» **Data**:
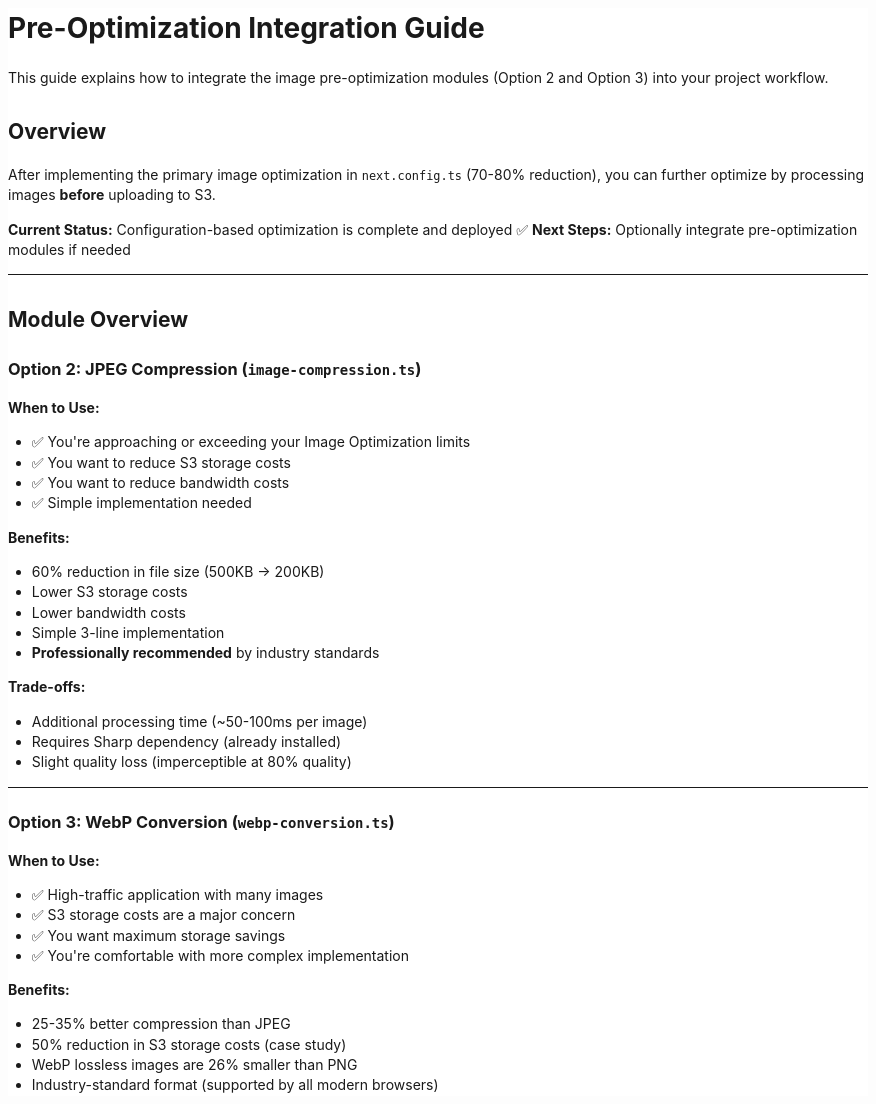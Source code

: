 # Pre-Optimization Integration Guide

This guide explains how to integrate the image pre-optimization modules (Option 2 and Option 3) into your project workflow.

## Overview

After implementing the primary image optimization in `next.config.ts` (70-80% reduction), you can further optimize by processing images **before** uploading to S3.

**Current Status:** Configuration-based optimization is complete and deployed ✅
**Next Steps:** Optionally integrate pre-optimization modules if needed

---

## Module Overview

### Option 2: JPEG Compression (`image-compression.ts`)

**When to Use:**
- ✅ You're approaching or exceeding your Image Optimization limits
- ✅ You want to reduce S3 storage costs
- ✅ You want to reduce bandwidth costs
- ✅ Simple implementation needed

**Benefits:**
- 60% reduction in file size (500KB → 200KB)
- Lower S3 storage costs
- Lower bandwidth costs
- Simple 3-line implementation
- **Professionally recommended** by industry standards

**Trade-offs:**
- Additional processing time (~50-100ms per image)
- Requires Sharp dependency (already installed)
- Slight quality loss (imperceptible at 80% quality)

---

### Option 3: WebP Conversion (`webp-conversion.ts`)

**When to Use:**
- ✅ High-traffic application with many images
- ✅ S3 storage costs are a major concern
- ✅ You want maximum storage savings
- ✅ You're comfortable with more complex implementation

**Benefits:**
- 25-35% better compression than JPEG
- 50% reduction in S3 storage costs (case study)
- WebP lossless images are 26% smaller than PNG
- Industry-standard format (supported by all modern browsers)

» **What the task requires**: In the listing above, find each line with "compression" and copy it.

» **Expected answer**:
### Option 2: JPEG Compression (`image-compression.ts`)
- 25-35% better compression than JPEG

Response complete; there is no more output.